* **Exercise goal**: Exclude the pictures and repeat all of the data exactly.

* **Input for this task**:
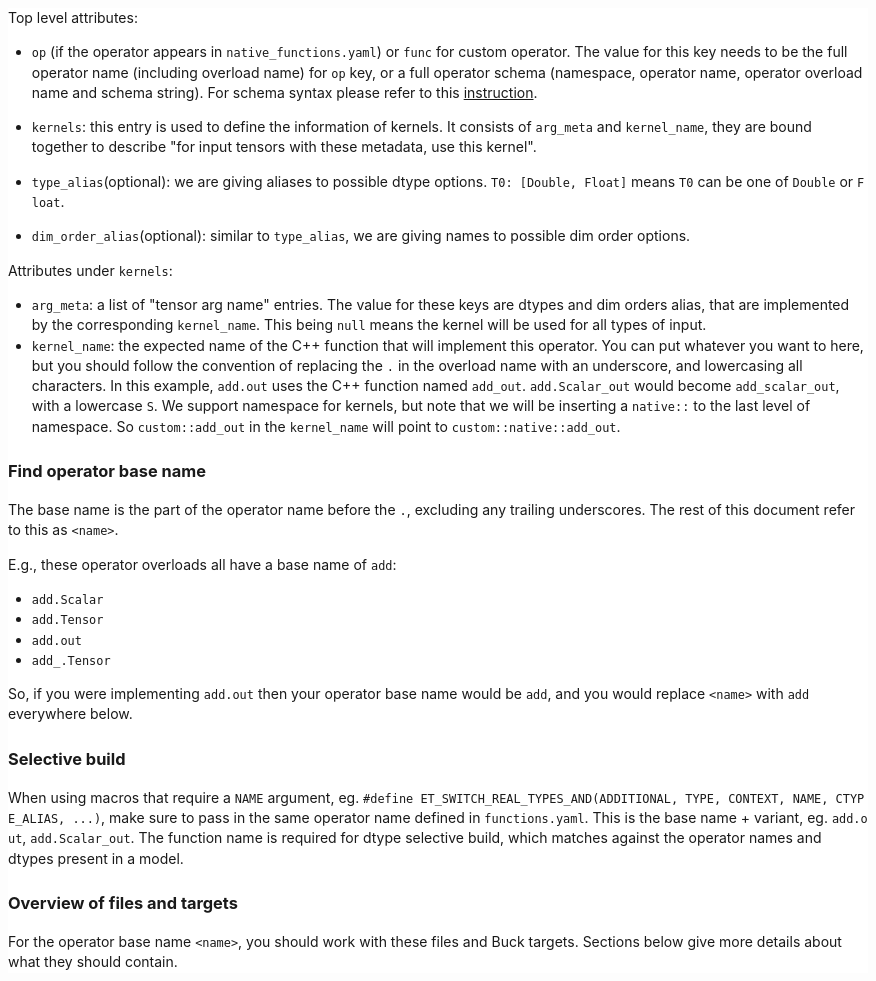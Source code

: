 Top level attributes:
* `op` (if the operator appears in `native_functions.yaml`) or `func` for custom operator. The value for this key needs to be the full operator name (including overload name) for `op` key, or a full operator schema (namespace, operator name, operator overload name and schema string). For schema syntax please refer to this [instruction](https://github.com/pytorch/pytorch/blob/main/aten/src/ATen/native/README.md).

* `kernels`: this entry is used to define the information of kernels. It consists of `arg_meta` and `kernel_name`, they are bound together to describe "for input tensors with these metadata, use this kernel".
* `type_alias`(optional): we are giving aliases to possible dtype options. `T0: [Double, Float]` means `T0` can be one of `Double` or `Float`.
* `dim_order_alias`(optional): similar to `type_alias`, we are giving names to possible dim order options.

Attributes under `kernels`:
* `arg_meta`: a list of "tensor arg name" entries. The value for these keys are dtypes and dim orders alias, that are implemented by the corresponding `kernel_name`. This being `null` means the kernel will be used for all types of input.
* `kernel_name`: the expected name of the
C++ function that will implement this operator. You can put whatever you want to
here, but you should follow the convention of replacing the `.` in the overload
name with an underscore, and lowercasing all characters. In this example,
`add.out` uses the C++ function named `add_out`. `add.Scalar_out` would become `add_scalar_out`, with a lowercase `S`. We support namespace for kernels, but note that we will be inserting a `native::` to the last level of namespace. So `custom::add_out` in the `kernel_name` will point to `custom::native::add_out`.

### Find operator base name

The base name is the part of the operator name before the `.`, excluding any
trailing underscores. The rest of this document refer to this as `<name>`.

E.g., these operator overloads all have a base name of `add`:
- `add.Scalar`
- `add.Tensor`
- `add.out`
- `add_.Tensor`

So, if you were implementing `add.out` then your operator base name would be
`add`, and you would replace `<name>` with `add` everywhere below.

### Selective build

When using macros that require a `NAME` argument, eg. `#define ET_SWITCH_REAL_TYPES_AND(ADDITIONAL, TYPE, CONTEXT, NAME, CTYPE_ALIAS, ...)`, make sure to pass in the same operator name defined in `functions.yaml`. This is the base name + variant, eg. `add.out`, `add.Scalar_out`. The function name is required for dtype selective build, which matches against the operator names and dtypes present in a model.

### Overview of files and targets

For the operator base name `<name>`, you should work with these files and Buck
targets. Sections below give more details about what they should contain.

* **Solved exercise**:
Source code

: Top level attributes:
* `op` (if the operator appears in `native_functions.yaml`) or `func` for custom operator. The value for this key needs to be the full operator name (including overload name) for `op` key, or a full operator schema (namespace, operator name, operator overload name and schema string). For schema syntax please refer to this [instruction](https://github.com/pytorch/pytorch/blob/main/aten/src/ATen/native/README.md).

* `kernels`: this entry is used to define the information of kernels. It consists of `arg_meta` and `kernel_name`, they are bound together to describe "for input tensors with these metadata, use this kernel".
* `type_alias`(optional): we are giving aliases to possible dtype options. `T0: [Double, Float]` means `T0` can be one of `Double` or `Float`.
* `dim_order_alias`(optional): similar to `type_alias`, we are giving names to possible dim order options.

Attributes under `kernels`:
* `arg_meta`: a list of "tensor arg name" entries. The value for these keys are dtypes and dim orders alias, that are implemented by the corresponding `kernel_name`. This being `null` means the kernel will be used for all types of input.
* `kernel_name`: the expected name of the
C++ function that will implement this operator. You can put whatever you want to
here, but you should follow the convention of replacing the `.` in the overload
name with an underscore, and lowercasing all characters. In this example,
`add.out` uses the C++ function named `add_out`. `add.Scalar_out` would become `add_scalar_out`, with a lowercase `S`. We support namespace for kernels, but note that we will be inserting a `native::` to the last level of namespace. So `custom::add_out` in the `kernel_name` will point to `custom::native::add_out`.

### Find operator base name

The base name is the part of the operator name before the `.`, excluding any
trailing underscores. The rest of this document refer to this as `<name>`.

E.g., these operator overloads all have a base name of `add`:
- `add.Scalar`
- `add.Tensor`
- `add.out`
- `add_.Tensor`

So, if you were implementing `add.out` then your operator base name would be
`add`, and you would replace `<name>` with `add` everywhere below.

### Selective build

When using macros that require a `NAME` argument, eg. `#define ET_SWITCH_REAL_TYPES_AND(ADDITIONAL, TYPE, CONTEXT, NAME, CTYPE_ALIAS, ...)`, make sure to pass in the same operator name defined in `functions.yaml`. This is the base name + variant, eg. `add.out`, `add.Scalar_out`. The function name is required for dtype selective build, which matches against the operator names and dtypes present in a model.

### Overview of files and targets

For the operator base name `<name>`, you should work with these files and Buck
targets. Sections below give more details about what they should contain.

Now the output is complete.